EXERCISE PROMPT:
Return the run of lines below that opens with the line containing "- **Results**: Framework" and closes with the line containing "1 experiment configurations", keeping each one exact.

INFORMATION SHOWN:

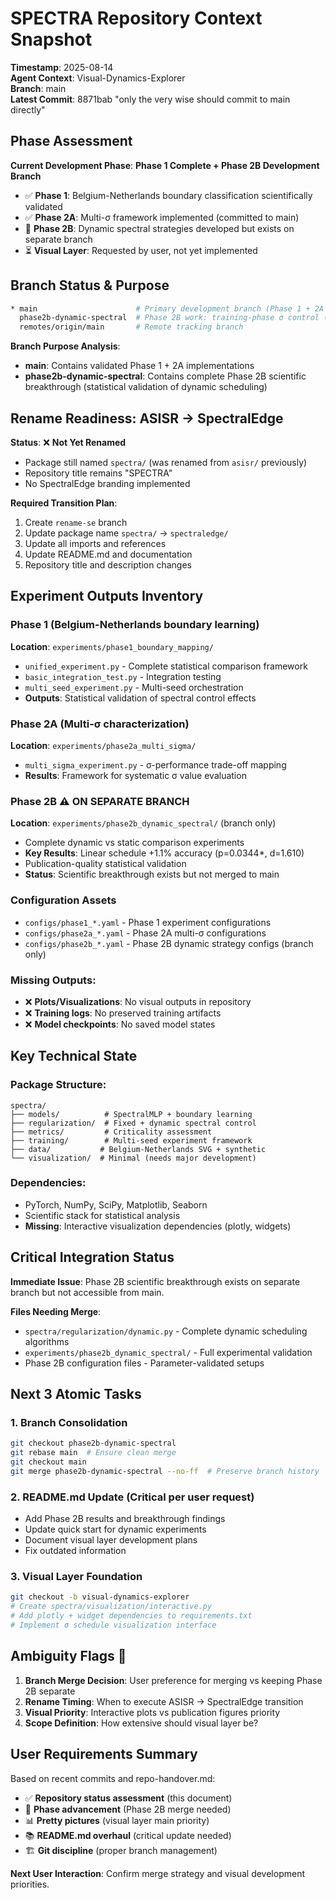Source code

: # SPECTRA Repository Context Snapshot

**Timestamp**: 2025-08-14  
**Agent Context**: Visual-Dynamics-Explorer  
**Branch**: main  
**Latest Commit**: 8871bab "only the very wise should commit to main directly"

## **Phase Assessment**

**Current Development Phase**: **Phase 1 Complete + Phase 2B Development Branch**

- ✅ **Phase 1**: Belgium-Netherlands boundary classification scientifically validated
- ✅ **Phase 2A**: Multi-σ framework implemented (committed to main)
- 🔄 **Phase 2B**: Dynamic spectral strategies developed but exists on separate branch
- ⏳ **Visual Layer**: Requested by user, not yet implemented

## **Branch Status & Purpose**

```bash
* main                      # Primary development branch (Phase 1 + 2A complete)
  phase2b-dynamic-spectral  # Phase 2B work: training-phase σ control (complete but not merged)
  remotes/origin/main       # Remote tracking branch
```

**Branch Purpose Analysis**:
- **main**: Contains validated Phase 1 + 2A implementations
- **phase2b-dynamic-spectral**: Contains complete Phase 2B scientific breakthrough (statistical validation of dynamic scheduling)

## **Rename Readiness: ASISR → SpectralEdge**

**Status**: ❌ **Not Yet Renamed**
- Package still named `spectra/` (was renamed from `asisr/` previously)
- Repository title remains "SPECTRA"
- No SpectralEdge branding implemented

**Required Transition Plan**:
1. Create `rename-se` branch
2. Update package name `spectra/` → `spectraledge/`
3. Update all imports and references
4. Update README.md and documentation
5. Repository title and description changes

## **Experiment Outputs Inventory**

### **Phase 1** (Belgium-Netherlands boundary learning)
**Location**: `experiments/phase1_boundary_mapping/`
- `unified_experiment.py` - Complete statistical comparison framework
- `basic_integration_test.py` - Integration testing
- `multi_seed_experiment.py` - Multi-seed orchestration
- **Outputs**: Statistical validation of spectral control effects

### **Phase 2A** (Multi-σ characterization) 
**Location**: `experiments/phase2a_multi_sigma/`
- `multi_sigma_experiment.py` - σ-performance trade-off mapping
- **Results**: Framework for systematic σ value evaluation

### **Phase 2B** ⚠️ **ON SEPARATE BRANCH**
**Location**: `experiments/phase2b_dynamic_spectral/` (branch only)
- Complete dynamic vs static comparison experiments
- **Key Results**: Linear schedule +1.1% accuracy (p=0.0344*, d=1.610)
- Publication-quality statistical validation
- **Status**: Scientific breakthrough exists but not merged to main

### **Configuration Assets**
- `configs/phase1_*.yaml` - Phase 1 experiment configurations
- `configs/phase2a_*.yaml` - Phase 2A multi-σ configurations  
- `configs/phase2b_*.yaml` - Phase 2B dynamic strategy configs (branch only)

### **Missing Outputs**:
- ❌ **Plots/Visualizations**: No visual outputs in repository
- ❌ **Training logs**: No preserved training artifacts  
- ❌ **Model checkpoints**: No saved model states

## **Key Technical State**

### **Package Structure**: 
```
spectra/
├── models/          # SpectralMLP + boundary learning
├── regularization/  # Fixed + dynamic spectral control  
├── metrics/         # Criticality assessment
├── training/        # Multi-seed experiment framework
├── data/           # Belgium-Netherlands SVG + synthetic
└── visualization/  # Minimal (needs major development)
```

### **Dependencies**: 
- PyTorch, NumPy, SciPy, Matplotlib, Seaborn
- Scientific stack for statistical analysis
- **Missing**: Interactive visualization dependencies (plotly, widgets)

## **Critical Integration Status**

**Immediate Issue**: Phase 2B scientific breakthrough exists on separate branch but not accessible from main.

**Files Needing Merge**:
- `spectra/regularization/dynamic.py` - Complete dynamic scheduling algorithms
- `experiments/phase2b_dynamic_spectral/` - Full experimental validation
- Phase 2B configuration files - Parameter-validated setups

## **Next 3 Atomic Tasks**

### **1. Branch Consolidation** 
```bash
git checkout phase2b-dynamic-spectral
git rebase main  # Ensure clean merge
git checkout main  
git merge phase2b-dynamic-spectral --no-ff  # Preserve branch history
```

### **2. README.md Update** (Critical per user request)
- Add Phase 2B results and breakthrough findings
- Update quick start for dynamic experiments  
- Document visual layer development plans
- Fix outdated information

### **3. Visual Layer Foundation**
```bash
git checkout -b visual-dynamics-explorer
# Create spectra/visualization/interactive.py
# Add plotly + widget dependencies to requirements.txt
# Implement σ schedule visualization interface
```

## **Ambiguity Flags** 🚩

1. **Branch Merge Decision**: User preference for merging vs keeping Phase 2B separate
2. **Rename Timing**: When to execute ASISR → SpectralEdge transition  
3. **Visual Priority**: Interactive plots vs publication figures priority
4. **Scope Definition**: How extensive should visual layer be?

## **User Requirements Summary**

Based on recent commits and repo-handover.md:
- ✅ **Repository status assessment** (this document)
- 🔄 **Phase advancement** (Phase 2B merge needed)
- 📊 **Pretty pictures** (visual layer main priority)
- 📚 **README.md overhaul** (critical update needed)
- 🏗️ **Git discipline** (proper branch management)

**Next User Interaction**: Confirm merge strategy and visual development priorities.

WRITTEN ANSWER:
- **Results**: Framework for systematic σ value evaluation

### **Phase 2B** ⚠️ **ON SEPARATE BRANCH**
**Location**: `experiments/phase2b_dynamic_spectral/` (branch only)
- Complete dynamic vs static comparison experiments
- **Key Results**: Linear schedule +1.1% accuracy (p=0.0344*, d=1.610)
- Publication-quality statistical validation
- **Status**: Scientific breakthrough exists but not merged to main

### **Configuration Assets**
- `configs/phase1_*.yaml` - Phase 1 experiment configurations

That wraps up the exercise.